Cuando Marisol regresó a casa, vio: la casa ya no parecía una tumba. Abrió el armario. Sacó el suéter de José. Lo acercó a su mejilla. Agradeció. Y finalmente, lo guardó en una caja.
No fue una traición. Fue un reconocimiento: él siempre estará en su corazón. Pero su vida continúa.
Se mudó a otro apartamento. Más pequeño, más cerca del centro, cerca de la biblioteca. Alejandro ayudó con la mudanza. No se quedó a vivir con ella. Tenía su propia vida, sus costumbres. Se encontraban, se llamaban, paseaban juntos.
A veces, él se quedaba a cenar. A veces ella pasaba la noche en su casa, porque no querían despedirse por la tarde. Su relación no era juvenil, ni apasionada. Pero había calidez. Y respeto.
Con el tiempo, Marisol comenzó a dar clases en el centro. Diseñó un curso llamado «Vemos el corazón, dibujamos el alma». Las personas mayores venían con recuerdos y los dejaban plasmados en el papel.
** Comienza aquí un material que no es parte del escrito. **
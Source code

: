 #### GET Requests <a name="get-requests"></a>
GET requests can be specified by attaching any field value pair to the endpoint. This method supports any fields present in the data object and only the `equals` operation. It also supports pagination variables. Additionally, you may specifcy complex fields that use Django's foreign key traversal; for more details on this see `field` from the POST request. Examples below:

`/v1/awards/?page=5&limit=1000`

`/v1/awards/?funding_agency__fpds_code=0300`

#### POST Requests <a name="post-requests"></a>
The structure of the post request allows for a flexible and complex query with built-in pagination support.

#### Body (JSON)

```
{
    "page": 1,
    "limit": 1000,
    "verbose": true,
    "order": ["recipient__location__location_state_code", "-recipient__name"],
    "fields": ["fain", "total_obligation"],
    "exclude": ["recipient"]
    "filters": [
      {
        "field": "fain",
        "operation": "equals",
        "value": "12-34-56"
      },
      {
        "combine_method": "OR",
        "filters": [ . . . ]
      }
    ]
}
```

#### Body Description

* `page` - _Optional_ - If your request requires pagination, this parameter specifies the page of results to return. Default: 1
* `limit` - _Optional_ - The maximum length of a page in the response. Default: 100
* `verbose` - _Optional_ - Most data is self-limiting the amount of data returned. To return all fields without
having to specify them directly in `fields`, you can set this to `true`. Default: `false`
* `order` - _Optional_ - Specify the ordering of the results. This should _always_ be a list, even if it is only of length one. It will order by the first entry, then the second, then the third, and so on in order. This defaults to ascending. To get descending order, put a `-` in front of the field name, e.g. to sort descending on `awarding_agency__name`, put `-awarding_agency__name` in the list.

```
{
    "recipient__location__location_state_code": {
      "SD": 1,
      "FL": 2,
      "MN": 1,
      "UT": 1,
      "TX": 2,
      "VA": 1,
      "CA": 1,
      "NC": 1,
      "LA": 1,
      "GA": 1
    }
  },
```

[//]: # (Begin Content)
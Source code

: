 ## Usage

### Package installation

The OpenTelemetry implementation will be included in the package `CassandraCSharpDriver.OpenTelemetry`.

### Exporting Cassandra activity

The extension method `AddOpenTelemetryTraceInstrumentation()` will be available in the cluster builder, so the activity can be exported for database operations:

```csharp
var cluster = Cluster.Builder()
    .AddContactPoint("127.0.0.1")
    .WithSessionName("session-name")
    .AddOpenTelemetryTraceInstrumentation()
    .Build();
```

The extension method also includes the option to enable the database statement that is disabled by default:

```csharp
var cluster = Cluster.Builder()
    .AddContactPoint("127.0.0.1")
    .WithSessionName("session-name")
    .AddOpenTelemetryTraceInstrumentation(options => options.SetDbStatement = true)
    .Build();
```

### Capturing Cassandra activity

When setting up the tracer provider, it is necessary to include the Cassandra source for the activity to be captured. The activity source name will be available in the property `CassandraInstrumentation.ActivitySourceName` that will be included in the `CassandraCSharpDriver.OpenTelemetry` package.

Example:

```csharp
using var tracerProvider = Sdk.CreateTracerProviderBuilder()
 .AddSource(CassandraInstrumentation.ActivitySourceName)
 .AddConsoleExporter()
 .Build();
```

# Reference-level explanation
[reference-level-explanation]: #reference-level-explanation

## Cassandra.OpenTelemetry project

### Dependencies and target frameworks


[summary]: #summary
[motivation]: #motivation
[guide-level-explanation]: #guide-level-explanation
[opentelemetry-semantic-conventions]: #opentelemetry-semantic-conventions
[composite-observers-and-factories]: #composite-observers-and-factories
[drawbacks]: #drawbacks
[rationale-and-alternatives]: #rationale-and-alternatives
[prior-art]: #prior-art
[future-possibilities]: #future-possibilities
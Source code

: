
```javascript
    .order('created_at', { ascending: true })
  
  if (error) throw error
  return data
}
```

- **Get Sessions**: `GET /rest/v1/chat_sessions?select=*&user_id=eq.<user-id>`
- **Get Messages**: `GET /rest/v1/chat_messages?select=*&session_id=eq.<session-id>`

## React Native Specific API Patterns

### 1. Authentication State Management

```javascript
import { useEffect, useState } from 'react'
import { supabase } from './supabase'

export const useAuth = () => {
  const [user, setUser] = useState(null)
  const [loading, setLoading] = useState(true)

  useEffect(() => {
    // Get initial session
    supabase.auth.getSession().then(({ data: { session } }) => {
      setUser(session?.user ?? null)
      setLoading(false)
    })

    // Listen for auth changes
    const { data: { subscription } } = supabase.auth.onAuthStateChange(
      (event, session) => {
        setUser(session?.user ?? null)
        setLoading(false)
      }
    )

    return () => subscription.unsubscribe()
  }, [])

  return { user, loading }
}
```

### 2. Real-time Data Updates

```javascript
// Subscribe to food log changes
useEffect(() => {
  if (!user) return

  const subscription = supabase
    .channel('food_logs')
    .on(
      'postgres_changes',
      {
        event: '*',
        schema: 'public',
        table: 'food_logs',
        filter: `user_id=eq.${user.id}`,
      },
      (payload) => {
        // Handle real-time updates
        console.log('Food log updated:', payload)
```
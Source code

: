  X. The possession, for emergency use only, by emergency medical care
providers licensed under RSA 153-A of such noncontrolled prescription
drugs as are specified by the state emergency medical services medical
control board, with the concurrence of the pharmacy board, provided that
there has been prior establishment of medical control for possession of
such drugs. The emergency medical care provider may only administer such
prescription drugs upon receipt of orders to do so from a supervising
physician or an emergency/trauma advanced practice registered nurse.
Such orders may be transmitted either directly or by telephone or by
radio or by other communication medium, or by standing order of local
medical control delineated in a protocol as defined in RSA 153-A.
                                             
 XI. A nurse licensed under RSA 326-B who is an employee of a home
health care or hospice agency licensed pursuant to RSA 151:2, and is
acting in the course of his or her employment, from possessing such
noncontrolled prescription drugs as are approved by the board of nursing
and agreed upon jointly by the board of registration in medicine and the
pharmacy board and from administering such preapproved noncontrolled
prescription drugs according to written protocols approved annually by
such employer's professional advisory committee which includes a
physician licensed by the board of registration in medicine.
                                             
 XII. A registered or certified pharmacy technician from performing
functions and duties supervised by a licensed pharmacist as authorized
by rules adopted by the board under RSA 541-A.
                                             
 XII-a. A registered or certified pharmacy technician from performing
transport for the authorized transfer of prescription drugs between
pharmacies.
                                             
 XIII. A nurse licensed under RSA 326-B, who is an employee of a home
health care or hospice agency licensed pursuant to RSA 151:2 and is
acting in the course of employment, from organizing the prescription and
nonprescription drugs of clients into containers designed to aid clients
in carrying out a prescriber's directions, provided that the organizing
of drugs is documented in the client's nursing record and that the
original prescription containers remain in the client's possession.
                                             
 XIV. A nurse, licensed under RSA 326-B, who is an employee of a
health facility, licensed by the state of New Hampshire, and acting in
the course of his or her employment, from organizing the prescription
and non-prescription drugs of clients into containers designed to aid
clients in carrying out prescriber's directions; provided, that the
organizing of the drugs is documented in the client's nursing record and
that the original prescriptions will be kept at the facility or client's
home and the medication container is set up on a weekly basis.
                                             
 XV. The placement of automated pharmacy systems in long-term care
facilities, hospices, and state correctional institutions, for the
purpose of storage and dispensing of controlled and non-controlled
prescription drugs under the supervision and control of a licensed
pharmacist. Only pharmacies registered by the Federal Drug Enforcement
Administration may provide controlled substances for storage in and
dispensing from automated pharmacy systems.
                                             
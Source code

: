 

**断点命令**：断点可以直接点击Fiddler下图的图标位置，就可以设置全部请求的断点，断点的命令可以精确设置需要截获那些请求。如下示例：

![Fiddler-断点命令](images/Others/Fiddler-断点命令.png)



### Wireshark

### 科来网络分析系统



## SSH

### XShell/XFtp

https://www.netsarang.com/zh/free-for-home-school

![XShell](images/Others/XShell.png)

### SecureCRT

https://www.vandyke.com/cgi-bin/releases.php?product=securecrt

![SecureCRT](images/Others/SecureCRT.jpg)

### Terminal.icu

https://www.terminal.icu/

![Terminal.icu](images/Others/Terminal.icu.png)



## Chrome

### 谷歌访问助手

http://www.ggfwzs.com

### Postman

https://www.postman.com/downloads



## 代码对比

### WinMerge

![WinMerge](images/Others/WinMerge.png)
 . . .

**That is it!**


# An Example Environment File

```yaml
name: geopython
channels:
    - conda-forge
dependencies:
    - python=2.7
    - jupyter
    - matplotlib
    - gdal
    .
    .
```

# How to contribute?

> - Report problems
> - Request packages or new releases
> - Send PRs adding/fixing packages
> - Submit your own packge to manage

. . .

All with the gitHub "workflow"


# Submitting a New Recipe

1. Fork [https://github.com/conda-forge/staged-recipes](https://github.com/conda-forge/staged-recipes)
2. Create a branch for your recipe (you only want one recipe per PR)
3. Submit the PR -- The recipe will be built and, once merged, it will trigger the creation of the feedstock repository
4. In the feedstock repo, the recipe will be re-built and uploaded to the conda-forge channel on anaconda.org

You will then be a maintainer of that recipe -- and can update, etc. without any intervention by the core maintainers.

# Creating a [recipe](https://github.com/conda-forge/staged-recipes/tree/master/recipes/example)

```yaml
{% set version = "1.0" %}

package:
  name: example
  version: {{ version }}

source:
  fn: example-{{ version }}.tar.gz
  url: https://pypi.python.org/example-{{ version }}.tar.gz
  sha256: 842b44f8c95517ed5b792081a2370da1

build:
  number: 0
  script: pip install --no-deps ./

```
Ella decía: «En cada uno de nosotros habita una historia que nadie ha escrito».
Alejandro organizó una noche de poesía. Leían a Cervantes, a García Lorca, poemas propios. Los nietos de Marisol grababan esto en el teléfono y lo publicaban en redes sociales. Incluso ganó un apodo: «Abuela del arte».
Juntos viajaron a Granada. A Córdoba. A Toledo. Recorrían las calles, tomados de la mano. Él le escribía notas —cortas, conmovedoras. Ella las guardaba en el cajón de la mesa de la cocina.
Han pasado dos años desde que murió José. Un día, sentada en el balcón con una taza de café, Marisol se dio cuenta: es feliz de nuevo. No como antes. No de manera brillante. Pero sólidamente.
La felicidad no es olvido. Es la posibilidad de vivir con la memoria, pero no en ella.
Ahora, cada noche, toma un pincel y pinta. A veces el mar. A veces un retrato de Alejandro. A veces, solo una sombra en la pared.
Y por las mañanas, cuando él llega con una bolsa de panecillos, ella le sonríe de la manera en que solo se sonríe a aquellos que llegaron a tu vida cuando ya no lo esperabas.
Y piensa: «El amor no muere. Simplemente espera a que estemos listos de nuevo».